**Source information:**
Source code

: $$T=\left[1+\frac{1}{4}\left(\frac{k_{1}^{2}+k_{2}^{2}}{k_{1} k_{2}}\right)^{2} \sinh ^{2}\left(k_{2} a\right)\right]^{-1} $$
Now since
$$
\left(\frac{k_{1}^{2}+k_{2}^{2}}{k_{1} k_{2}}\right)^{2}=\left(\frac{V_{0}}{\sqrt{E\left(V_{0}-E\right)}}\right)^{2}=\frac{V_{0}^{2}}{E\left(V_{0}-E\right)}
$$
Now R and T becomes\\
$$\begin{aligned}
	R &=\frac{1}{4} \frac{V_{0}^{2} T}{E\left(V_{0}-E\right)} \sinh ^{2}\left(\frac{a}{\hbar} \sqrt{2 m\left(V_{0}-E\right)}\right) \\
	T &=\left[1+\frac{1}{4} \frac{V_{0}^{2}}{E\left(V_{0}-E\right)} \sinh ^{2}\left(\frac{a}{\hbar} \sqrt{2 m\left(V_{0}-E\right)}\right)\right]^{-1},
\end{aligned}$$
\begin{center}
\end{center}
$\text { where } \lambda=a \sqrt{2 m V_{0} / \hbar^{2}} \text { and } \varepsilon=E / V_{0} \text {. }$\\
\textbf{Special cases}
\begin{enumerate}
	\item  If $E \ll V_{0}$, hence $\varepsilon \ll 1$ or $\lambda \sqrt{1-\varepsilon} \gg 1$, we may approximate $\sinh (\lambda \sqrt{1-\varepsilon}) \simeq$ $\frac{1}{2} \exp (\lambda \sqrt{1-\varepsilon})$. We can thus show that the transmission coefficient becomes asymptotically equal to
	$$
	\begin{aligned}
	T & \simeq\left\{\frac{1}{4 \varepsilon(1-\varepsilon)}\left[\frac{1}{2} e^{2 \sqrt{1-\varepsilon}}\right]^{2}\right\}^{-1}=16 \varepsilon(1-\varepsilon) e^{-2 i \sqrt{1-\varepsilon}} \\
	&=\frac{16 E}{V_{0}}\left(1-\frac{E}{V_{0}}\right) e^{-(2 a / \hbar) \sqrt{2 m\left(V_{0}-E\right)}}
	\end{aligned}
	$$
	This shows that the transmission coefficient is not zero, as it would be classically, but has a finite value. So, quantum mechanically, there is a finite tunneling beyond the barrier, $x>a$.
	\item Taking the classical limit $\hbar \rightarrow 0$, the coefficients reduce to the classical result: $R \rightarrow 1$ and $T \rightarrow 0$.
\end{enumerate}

* * *

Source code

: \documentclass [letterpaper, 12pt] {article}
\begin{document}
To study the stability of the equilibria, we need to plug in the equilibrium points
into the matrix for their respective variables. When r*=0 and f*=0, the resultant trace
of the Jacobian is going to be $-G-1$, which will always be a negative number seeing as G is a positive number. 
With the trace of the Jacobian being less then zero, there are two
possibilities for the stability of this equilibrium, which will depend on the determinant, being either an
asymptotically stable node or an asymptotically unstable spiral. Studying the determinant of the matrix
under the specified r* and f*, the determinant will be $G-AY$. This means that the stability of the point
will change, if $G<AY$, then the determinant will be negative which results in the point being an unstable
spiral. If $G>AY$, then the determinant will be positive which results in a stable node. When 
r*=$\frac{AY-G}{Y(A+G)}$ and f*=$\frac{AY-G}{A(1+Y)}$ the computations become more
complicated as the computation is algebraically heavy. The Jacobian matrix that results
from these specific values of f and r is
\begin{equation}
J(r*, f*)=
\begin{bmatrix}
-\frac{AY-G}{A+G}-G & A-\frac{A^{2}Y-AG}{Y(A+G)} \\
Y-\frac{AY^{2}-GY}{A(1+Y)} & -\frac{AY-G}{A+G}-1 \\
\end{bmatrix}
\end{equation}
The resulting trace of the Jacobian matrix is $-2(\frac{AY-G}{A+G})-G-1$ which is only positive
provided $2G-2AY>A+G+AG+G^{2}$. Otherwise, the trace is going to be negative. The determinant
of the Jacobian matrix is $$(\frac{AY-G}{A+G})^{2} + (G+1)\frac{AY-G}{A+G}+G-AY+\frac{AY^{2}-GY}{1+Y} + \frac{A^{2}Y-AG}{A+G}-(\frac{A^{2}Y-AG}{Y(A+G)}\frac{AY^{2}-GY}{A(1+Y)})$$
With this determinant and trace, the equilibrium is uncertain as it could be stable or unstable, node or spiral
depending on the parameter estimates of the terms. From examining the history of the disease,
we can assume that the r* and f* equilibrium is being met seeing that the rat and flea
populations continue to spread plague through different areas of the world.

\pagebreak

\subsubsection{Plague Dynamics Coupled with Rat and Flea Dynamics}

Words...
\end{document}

...

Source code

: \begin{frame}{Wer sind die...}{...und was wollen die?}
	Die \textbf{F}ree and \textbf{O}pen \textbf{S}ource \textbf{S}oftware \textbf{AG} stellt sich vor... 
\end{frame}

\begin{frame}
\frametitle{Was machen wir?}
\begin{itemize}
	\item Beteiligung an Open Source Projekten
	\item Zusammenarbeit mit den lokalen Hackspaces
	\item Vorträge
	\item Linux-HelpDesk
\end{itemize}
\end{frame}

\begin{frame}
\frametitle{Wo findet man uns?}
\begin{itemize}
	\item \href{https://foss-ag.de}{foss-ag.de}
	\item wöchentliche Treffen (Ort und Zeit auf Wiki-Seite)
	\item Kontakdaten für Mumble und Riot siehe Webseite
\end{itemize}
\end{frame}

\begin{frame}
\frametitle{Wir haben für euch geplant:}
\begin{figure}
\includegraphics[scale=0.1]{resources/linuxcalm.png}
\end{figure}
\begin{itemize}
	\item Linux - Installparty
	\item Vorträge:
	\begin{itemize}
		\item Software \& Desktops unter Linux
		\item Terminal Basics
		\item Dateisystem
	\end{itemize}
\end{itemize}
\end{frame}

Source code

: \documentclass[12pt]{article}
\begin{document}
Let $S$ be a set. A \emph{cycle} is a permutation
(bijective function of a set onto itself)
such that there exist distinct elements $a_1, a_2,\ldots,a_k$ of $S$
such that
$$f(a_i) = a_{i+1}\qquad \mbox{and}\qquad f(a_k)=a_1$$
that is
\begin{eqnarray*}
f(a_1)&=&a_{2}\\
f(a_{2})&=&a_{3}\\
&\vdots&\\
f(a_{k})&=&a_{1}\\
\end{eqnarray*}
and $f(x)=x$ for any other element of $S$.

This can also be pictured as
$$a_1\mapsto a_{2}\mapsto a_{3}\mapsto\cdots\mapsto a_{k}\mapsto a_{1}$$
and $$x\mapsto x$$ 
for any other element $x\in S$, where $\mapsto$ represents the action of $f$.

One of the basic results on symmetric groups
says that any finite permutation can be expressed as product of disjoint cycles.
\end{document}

**Task objective:** Work out how many lines above contain the word "equilibrium". Give only the number.

**Answer for this exercise:** 4